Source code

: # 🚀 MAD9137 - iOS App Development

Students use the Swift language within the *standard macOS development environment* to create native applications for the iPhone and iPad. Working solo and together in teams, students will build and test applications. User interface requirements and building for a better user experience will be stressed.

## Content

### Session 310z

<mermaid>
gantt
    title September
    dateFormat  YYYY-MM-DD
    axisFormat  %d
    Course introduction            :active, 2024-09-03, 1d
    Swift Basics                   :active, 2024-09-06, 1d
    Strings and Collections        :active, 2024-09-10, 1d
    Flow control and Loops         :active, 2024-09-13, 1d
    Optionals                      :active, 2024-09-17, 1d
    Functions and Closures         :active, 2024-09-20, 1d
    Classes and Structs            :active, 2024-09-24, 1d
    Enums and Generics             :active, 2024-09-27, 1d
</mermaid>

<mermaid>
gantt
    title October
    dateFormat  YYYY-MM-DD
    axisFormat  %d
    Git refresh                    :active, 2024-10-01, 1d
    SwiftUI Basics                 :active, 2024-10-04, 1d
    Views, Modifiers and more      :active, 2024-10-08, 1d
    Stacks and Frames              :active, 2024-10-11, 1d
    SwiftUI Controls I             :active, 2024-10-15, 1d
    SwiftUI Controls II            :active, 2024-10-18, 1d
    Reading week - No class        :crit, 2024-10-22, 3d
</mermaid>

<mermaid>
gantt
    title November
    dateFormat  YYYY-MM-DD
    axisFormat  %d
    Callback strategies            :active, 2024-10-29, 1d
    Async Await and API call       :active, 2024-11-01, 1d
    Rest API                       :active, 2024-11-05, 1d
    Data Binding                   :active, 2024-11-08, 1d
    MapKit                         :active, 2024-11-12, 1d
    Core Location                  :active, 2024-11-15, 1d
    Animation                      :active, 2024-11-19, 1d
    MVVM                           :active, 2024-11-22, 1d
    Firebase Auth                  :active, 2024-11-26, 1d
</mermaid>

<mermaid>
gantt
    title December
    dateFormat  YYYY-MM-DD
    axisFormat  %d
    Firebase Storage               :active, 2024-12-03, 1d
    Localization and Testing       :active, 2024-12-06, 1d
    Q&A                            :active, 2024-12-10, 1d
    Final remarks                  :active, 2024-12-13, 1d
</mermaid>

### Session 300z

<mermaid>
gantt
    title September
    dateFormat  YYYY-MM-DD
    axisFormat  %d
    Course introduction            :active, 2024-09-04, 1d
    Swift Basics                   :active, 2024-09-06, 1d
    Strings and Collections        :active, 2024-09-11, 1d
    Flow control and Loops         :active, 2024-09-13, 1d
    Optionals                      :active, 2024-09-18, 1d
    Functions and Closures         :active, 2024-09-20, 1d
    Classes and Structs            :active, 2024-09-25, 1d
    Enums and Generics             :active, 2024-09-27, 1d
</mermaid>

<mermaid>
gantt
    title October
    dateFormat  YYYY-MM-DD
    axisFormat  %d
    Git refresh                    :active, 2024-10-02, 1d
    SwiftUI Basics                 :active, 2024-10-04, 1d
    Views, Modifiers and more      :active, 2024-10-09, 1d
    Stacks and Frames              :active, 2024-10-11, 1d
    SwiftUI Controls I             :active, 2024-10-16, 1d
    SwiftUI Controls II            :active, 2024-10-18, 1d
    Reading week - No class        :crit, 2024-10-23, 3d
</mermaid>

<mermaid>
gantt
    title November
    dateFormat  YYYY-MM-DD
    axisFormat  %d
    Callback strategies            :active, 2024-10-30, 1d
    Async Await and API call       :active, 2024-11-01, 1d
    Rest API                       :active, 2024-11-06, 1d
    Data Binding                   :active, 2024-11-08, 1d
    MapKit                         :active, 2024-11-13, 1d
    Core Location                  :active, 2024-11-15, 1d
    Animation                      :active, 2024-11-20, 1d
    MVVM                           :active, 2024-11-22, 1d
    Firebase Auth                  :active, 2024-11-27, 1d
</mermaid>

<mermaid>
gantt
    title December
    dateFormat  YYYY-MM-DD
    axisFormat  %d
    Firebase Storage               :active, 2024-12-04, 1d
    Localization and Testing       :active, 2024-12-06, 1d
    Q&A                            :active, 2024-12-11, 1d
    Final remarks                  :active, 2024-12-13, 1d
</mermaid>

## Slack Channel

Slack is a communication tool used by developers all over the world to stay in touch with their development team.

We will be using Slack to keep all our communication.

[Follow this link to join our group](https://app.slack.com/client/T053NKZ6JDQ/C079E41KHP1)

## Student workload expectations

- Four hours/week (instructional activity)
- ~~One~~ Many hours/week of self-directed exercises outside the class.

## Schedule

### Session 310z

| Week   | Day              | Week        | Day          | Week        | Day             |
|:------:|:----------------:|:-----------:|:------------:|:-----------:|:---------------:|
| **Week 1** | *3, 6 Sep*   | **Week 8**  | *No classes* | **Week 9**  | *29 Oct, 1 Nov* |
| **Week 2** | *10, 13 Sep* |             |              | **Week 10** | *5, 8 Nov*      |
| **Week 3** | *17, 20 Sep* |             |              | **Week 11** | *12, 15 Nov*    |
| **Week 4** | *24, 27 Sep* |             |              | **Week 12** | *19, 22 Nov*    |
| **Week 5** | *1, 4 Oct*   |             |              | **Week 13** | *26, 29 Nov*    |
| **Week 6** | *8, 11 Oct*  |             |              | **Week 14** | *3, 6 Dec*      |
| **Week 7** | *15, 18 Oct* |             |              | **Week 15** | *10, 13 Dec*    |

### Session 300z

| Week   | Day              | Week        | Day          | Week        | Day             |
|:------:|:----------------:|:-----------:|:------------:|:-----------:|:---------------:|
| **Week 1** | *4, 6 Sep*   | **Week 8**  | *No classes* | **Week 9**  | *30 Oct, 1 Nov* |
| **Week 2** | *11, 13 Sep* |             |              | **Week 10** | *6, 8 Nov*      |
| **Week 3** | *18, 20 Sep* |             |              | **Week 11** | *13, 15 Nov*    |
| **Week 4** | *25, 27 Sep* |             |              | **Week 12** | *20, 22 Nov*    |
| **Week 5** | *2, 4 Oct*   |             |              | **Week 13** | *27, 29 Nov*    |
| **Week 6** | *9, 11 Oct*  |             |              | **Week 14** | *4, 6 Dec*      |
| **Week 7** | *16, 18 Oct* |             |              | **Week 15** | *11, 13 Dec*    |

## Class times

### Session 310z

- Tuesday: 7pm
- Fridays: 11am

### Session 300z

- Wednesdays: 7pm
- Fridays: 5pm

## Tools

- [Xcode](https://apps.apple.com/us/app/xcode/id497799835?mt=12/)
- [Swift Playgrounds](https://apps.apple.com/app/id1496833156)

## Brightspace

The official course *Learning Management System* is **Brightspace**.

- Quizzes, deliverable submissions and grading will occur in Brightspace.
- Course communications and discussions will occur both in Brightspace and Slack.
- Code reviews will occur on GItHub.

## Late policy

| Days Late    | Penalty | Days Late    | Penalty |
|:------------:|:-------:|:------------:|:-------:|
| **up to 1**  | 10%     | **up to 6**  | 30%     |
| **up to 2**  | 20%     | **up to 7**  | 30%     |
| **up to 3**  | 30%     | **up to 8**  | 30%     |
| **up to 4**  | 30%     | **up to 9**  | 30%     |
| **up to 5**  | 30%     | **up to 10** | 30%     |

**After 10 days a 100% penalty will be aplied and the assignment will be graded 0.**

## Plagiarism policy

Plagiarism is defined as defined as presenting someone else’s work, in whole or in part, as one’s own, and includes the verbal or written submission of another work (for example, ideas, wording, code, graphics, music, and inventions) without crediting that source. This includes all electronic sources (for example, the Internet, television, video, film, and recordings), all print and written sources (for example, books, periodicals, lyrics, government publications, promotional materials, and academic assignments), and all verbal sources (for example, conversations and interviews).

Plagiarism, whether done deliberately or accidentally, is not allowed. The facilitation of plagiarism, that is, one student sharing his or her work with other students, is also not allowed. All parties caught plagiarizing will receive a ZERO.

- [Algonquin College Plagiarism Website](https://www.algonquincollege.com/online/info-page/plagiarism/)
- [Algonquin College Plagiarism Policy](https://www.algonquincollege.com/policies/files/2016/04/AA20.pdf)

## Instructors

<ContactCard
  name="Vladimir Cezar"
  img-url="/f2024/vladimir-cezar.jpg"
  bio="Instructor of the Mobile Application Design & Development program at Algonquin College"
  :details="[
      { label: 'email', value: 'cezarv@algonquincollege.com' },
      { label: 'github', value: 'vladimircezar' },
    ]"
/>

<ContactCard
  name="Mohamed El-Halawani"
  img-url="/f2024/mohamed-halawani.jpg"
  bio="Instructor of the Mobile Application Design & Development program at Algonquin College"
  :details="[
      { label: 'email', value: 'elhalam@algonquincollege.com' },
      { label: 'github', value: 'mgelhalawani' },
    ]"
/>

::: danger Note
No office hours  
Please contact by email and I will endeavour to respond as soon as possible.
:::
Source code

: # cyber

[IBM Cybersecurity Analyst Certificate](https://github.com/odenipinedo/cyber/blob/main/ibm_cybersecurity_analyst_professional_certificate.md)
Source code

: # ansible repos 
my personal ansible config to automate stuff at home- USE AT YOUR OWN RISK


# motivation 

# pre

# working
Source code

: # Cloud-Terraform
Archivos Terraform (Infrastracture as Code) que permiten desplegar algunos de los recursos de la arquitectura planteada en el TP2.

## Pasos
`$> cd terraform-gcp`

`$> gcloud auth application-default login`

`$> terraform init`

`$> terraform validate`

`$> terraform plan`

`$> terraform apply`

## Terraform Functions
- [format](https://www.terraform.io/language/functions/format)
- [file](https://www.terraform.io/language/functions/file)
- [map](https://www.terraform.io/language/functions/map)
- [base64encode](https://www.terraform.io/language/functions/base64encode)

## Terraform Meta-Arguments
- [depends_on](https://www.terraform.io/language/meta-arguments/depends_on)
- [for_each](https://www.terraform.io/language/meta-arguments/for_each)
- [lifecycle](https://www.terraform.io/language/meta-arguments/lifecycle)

• • • • • • •

* _Task to complete_: Retype only the lines above between the line with "3** | *17, 20" and the line with "4** | *25, 27", counting those two lines as well, and keep every character as it is.

* _Answer area_:
| **Week 3** | *17, 20 Sep* |             |              | **Week 11** | *12, 15 Nov*    |
| **Week 4** | *24, 27 Sep* |             |              | **Week 12** | *19, 22 Nov*    |
| **Week 5** | *1, 4 Oct*   |             |              | **Week 13** | *26, 29 Nov*    |
| **Week 6** | *8, 11 Oct*  |             |              | **Week 14** | *3, 6 Dec*      |
| **Week 7** | *15, 18 Oct* |             |              | **Week 15** | *10, 13 Dec*    |

### Session 300z

| Week   | Day              | Week        | Day          | Week        | Day             |
|:------:|:----------------:|:-----------:|:------------:|:-----------:|:---------------:|
| **Week 1** | *4, 6 Sep*   | **Week 8**  | *No classes* | **Week 9**  | *30 Oct, 1 Nov* |
| **Week 2** | *11, 13 Sep* |             |              | **Week 10** | *6, 8 Nov*      |
| **Week 3** | *18, 20 Sep* |             |              | **Week 11** | *13, 15 Nov*    |
| **Week 4** | *25, 27 Sep* |             |              | **Week 12** | *20, 22 Nov*    |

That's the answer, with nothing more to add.